The area is also home to Pattaya, which can attract visitors from across the globe.

The development of S-curve industry and high technology needs exports and imports of raw materials that should be sourced globally and sold globally.

What's the key to the project's success?

The political [situation] is essential for the development of U-tapao aerotropolis and the EEC.

I'm confident that whatever government comes to power, the projects need to be continued for the future good of the country.

However, the supply of human resources to the project may be an obstacle for development. The government is on the right track in implementing dual-study vocational programmes, which can ease the shortage of vocational and high-skilled labourers in the short term.

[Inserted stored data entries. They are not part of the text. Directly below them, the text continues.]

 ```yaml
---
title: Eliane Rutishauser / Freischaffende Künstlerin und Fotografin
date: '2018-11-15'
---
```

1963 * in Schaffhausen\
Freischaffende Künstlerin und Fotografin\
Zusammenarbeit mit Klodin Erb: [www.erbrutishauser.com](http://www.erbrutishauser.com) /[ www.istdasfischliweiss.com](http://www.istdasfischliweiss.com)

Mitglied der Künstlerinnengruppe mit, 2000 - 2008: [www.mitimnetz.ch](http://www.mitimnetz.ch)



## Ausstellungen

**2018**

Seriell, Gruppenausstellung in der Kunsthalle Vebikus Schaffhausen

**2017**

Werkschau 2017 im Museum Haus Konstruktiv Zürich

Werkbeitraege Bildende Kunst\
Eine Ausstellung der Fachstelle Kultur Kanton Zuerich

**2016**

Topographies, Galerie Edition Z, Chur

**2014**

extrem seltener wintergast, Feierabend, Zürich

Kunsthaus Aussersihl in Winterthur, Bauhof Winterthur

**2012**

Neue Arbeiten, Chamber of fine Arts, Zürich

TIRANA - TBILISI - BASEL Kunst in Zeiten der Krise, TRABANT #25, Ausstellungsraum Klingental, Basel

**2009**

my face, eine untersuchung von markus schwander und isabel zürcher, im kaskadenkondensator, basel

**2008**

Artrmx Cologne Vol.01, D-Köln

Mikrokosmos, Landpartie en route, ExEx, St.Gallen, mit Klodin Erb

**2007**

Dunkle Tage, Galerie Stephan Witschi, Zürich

The government's policy is also on the right track to support foreign academic institutes to open course studies to supply S-curve industry with workers in high technology and innovation.

Why did previous governments fail to develop the Global Transpark and aviation city at Suvarnabhumi?

I had earlier proposed the Global Transpark concept to the National Economic and Social Development Board headed by former secretary-general Pisit Pakkasem during Chuan Leekpai's administration. The Chuan government also agreed to implement the projects. However, the economic crisis in 1997 made actual action impossible.

At the time, people didn't understand the concept of global sourcing and selling. Thai industry 25 years ago had basic energy industries such as the petrochemical industry in the Eastern Seaboard Development, which was not suited to rapid transport.

I also was an adviser to Thaksin Shinawatra's government on the development of Suvarnabhumi airport. However, the project failed because of political problems within the party.